Information section start

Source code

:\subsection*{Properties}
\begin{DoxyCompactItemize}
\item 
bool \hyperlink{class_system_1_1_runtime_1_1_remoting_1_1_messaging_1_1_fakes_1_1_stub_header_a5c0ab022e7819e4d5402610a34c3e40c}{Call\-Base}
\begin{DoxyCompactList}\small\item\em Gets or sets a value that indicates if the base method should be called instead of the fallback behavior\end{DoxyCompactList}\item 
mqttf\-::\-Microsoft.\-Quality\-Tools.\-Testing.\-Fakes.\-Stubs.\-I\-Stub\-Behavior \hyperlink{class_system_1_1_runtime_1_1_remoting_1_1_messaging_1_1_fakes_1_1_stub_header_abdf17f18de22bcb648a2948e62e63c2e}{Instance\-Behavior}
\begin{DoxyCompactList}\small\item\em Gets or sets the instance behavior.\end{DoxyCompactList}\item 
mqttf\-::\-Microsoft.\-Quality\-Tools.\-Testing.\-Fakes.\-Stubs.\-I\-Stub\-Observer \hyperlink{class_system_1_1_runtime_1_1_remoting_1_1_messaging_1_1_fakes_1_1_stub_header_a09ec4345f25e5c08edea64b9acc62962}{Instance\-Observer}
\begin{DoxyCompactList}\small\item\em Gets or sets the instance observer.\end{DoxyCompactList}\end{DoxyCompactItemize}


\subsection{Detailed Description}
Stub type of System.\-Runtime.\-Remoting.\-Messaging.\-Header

Information section end

## [What the exercise asks]
Copy down each line in the entries that has the word "DoxyCompactItemize".

## [Exercise output]
\begin{DoxyCompactItemize}
\begin{DoxyCompactList}\small\item\em Gets or sets the instance observer.\end{DoxyCompactList}\end{DoxyCompactItemize}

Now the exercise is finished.